The Federal Reserve is raising interest rates. Economic data gives it no cause for pause. For now, that means rising bond yields and a rising US dollar. Can the markets take it?
There's a point at which it will hurt. But until that point comes, markets can keep going higher. And this is where the mid-term election results come in.
There are screeds and screeds of pre-match analysis being written on this. But I'm not convinced that the details of the result are desperately important. That might sound a bit odd (and it may be wrong; we'll find out tomorrow) but here's my thinking.
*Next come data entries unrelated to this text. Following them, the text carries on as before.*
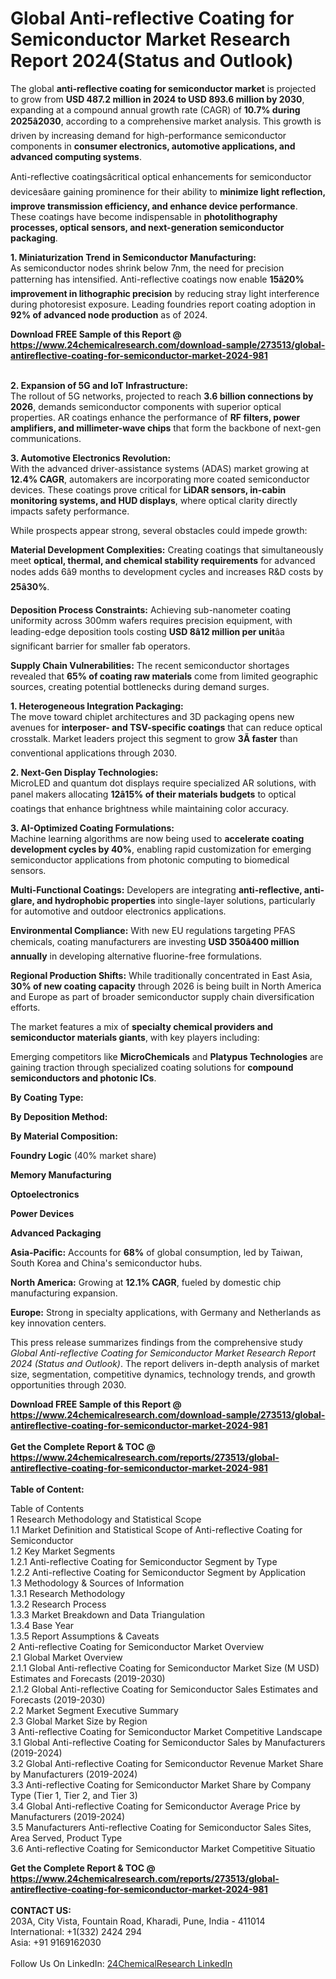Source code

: <h1>Global Anti-reflective Coating for Semiconductor Market Research Report 2024(Status and Outlook)</h1><p>The global <strong>anti-reflective coating for semiconductor market</strong> is projected to grow from <strong>USD 487.2 million in 2024 to USD 893.6 million by 2030</strong>, expanding at a compound annual growth rate (CAGR) of <strong>10.7% during 2025â2030</strong>, according to a comprehensive market analysis. This growth is driven by increasing demand for high-performance semiconductor components in <strong>consumer electronics, automotive applications, and advanced computing systems</strong>.</p><p>Anti-reflective coatingsâcritical optical enhancements for semiconductor devicesâare gaining prominence for their ability to <strong>minimize light reflection, improve transmission efficiency, and enhance device performance</strong>. These coatings have become indispensable in <strong>photolithography processes, optical sensors, and next-generation semiconductor packaging</strong>.</p><p><strong>1. Miniaturization Trend in Semiconductor Manufacturing:</strong><br>
As semiconductor nodes shrink below 7nm, the need for precision patterning has intensified. Anti-reflective coatings now enable <strong>15â20% improvement in lithographic precision</strong> by reducing stray light interference during photoresist exposure. Leading foundries report coating adoption in <strong>92% of advanced node production</strong> as of 2024.</p><div><b>Download FREE Sample of this Report @ 
            <a href="https://www.24chemicalresearch.com/download-sample/273513/global-antireflective-coating-for-semiconductor-market-2024-981">
            https://www.24chemicalresearch.com/download-sample/273513/global-antireflective-coating-for-semiconductor-market-2024-981</a></b></div><br><p><strong>2. Expansion of 5G and IoT Infrastructure:</strong><br>
The rollout of 5G networks, projected to reach <strong>3.6 billion connections by 2026</strong>, demands semiconductor components with superior optical properties. AR coatings enhance the performance of <strong>RF filters, power amplifiers, and millimeter-wave chips</strong> that form the backbone of next-gen communications.</p><p><strong>3. Automotive Electronics Revolution:</strong><br>
With the advanced driver-assistance systems (ADAS) market growing at <strong>12.4% CAGR</strong>, automakers are incorporating more coated semiconductor devices. These coatings prove critical for <strong>LiDAR sensors, in-cabin monitoring systems, and HUD displays</strong>, where optical clarity directly impacts safety performance.</p><p>While prospects appear strong, several obstacles could impede growth:</p><p><strong>Material Development Complexities:</strong> Creating coatings that simultaneously meet <strong>optical, thermal, and chemical stability requirements</strong> for advanced nodes adds 6â9 months to development cycles and increases R&amp;D costs by <strong>25â30%</strong>.</p><p><strong>Deposition Process Constraints:</strong> Achieving sub-nanometer coating uniformity across 300mm wafers requires precision equipment, with leading-edge deposition tools costing <strong>USD 8â12 million per unit</strong>âa significant barrier for smaller fab operators.</p><p><strong>Supply Chain Vulnerabilities:</strong> The recent semiconductor shortages revealed that <strong>65% of coating raw materials</strong> come from limited geographic sources, creating potential bottlenecks during demand surges.</p><p><strong>1. Heterogeneous Integration Packaging:</strong><br>
The move toward chiplet architectures and 3D packaging opens new avenues for <strong>interposer- and TSV-specific coatings</strong> that can reduce optical crosstalk. Market leaders project this segment to grow <strong>3Ã faster</strong> than conventional applications through 2030.</p><p><strong>2. Next-Gen Display Technologies:</strong><br>
MicroLED and quantum dot displays require specialized AR solutions, with panel makers allocating <strong>12â15% of their materials budgets</strong> to optical coatings that enhance brightness while maintaining color accuracy.</p><p><strong>3. AI-Optimized Coating Formulations:</strong><br>
Machine learning algorithms are now being used to <strong>accelerate coating development cycles by 40%</strong>, enabling rapid customization for emerging semiconductor applications from photonic computing to biomedical sensors.</p><p><strong>Multi-Functional Coatings:</strong> Developers are integrating <strong>anti-reflective, anti-glare, and hydrophobic properties</strong> into single-layer solutions, particularly for automotive and outdoor electronics applications.</p><p><strong>Environmental Compliance:</strong> With new EU regulations targeting PFAS chemicals, coating manufacturers are investing <strong>USD 350â400 million annually</strong> in developing alternative fluorine-free formulations.</p><p><strong>Regional Production Shifts:</strong> While traditionally concentrated in East Asia, <strong>30% of new coating capacity</strong> through 2026 is being built in North America and Europe as part of broader semiconductor supply chain diversification efforts.</p><p>The market features a mix of <strong>specialty chemical providers and semiconductor materials giants</strong>, with key players including:</p><p>Emerging competitors like <strong>MicroChemicals</strong> and <strong>Platypus Technologies</strong> are gaining traction through specialized coating solutions for <strong>compound semiconductors and photonic ICs</strong>.</p><p><strong>By Coating Type:</strong></p><p><strong>By Deposition Method:</strong></p><p><strong>By Material Composition:</strong></p><p><strong>Foundry Logic</strong> (40% market share)</p><p><strong>Memory Manufacturing</strong></p><p><strong>Optoelectronics</strong></p><p><strong>Power Devices</strong></p><p><strong>Advanced Packaging</strong></p><p><strong>Asia-Pacific:</strong> Accounts for <strong>68%</strong> of global consumption, led by Taiwan, South Korea and China's semiconductor hubs.</p><p><strong>North America:</strong> Growing at <strong>12.1% CAGR</strong>, fueled by domestic chip manufacturing expansion.</p><p><strong>Europe:</strong> Strong in specialty applications, with Germany and Netherlands as key innovation centers.</p><p>This press release summarizes findings from the comprehensive study <em>Global Anti-reflective Coating for Semiconductor Market Research Report 2024 (Status and Outlook)</em>. The report delivers in-depth analysis of market size, segmentation, competitive dynamics, technology trends, and growth opportunities through 2030.</p><div><b>Download FREE Sample of this Report @ 
            <a href="https://www.24chemicalresearch.com/download-sample/273513/global-antireflective-coating-for-semiconductor-market-2024-981">
            https://www.24chemicalresearch.com/download-sample/273513/global-antireflective-coating-for-semiconductor-market-2024-981</a></b></div><br><div><b>Get the Complete Report & TOC @ 
            <a href="https://www.24chemicalresearch.com/reports/273513/global-antireflective-coating-for-semiconductor-market-2024-981">
            https://www.24chemicalresearch.com/reports/273513/global-antireflective-coating-for-semiconductor-market-2024-981</a></b></div><br>
            <b>Table of Content:</b><p>Table of Contents<br />
1 Research Methodology and Statistical Scope<br />
1.1 Market Definition and Statistical Scope of Anti-reflective Coating for Semiconductor<br />
1.2 Key Market Segments<br />
1.2.1 Anti-reflective Coating for Semiconductor Segment by Type<br />
1.2.2 Anti-reflective Coating for Semiconductor Segment by Application<br />
1.3 Methodology & Sources of Information<br />
1.3.1 Research Methodology<br />
1.3.2 Research Process<br />
1.3.3 Market Breakdown and Data Triangulation<br />
1.3.4 Base Year<br />
1.3.5 Report Assumptions & Caveats<br />
2 Anti-reflective Coating for Semiconductor Market Overview<br />
2.1 Global Market Overview<br />
2.1.1 Global Anti-reflective Coating for Semiconductor Market Size (M USD) Estimates and Forecasts (2019-2030)<br />
2.1.2 Global Anti-reflective Coating for Semiconductor Sales Estimates and Forecasts (2019-2030)<br />
2.2 Market Segment Executive Summary<br />
2.3 Global Market Size by Region<br />
3 Anti-reflective Coating for Semiconductor Market Competitive Landscape<br />
3.1 Global Anti-reflective Coating for Semiconductor Sales by Manufacturers (2019-2024)<br />
3.2 Global Anti-reflective Coating for Semiconductor Revenue Market Share by Manufacturers (2019-2024)<br />
3.3 Anti-reflective Coating for Semiconductor Market Share by Company Type (Tier 1, Tier 2, and Tier 3)<br />
3.4 Global Anti-reflective Coating for Semiconductor Average Price by Manufacturers (2019-2024)<br />
3.5 Manufacturers Anti-reflective Coating for Semiconductor Sales Sites, Area Served, Product Type<br />
3.6 Anti-reflective Coating for Semiconductor Market Competitive Situatio</p><div><b>Get the Complete Report & TOC @ 
            <a href="https://www.24chemicalresearch.com/reports/273513/global-antireflective-coating-for-semiconductor-market-2024-981">
            https://www.24chemicalresearch.com/reports/273513/global-antireflective-coating-for-semiconductor-market-2024-981</a></b></div><br><b>CONTACT US:</b><br>
            203A, City Vista, Fountain Road, Kharadi, Pune, India - 411014<br>
            International: +1(332) 2424 294<br>
            Asia: +91 9169162030 <br><br>
            Follow Us On LinkedIn: <a href="https://www.linkedin.com/company/24chemicalresearch/">24ChemicalResearch LinkedIn</a>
Say the Republicans get a clean sweep (ie, they hang on to both houses of Congress). The negative spin is that Donald Trump then has nothing to stop him from doing what he wants. That, however, is also the positive spin markets could interpret it as being a chance for more stimulus spending.
Say the Democrats sweep the board instead. The negative spin is that they might reverse Trump's tax cuts or stop anything more from happening. Yet the positive spin is that they'd prevent global trade tensions from escalating and they'd probably be happy to spend more on infrastructure.
Or say that things stay the same. The positive spin is: "nothing to see here folks, business as usual."
So what is genuinely interesting here is not the "fundamental" impact of the result. It's how markets choose to interpret it.
I think that markets will use this as an excuse to set up a Santa Claus rally
On that point, my current working theory is that investors will put a positive spin on it, and use it as an excuse to put October behind us, and get set up for a Santa Claus rally up to the end of the year.
Markets will choose to believe that US growth is solid enough that it won't be derailed by the Fed raising interest rates. Decent economic figures will increasingly be greeted with enthusiasm rather than fear.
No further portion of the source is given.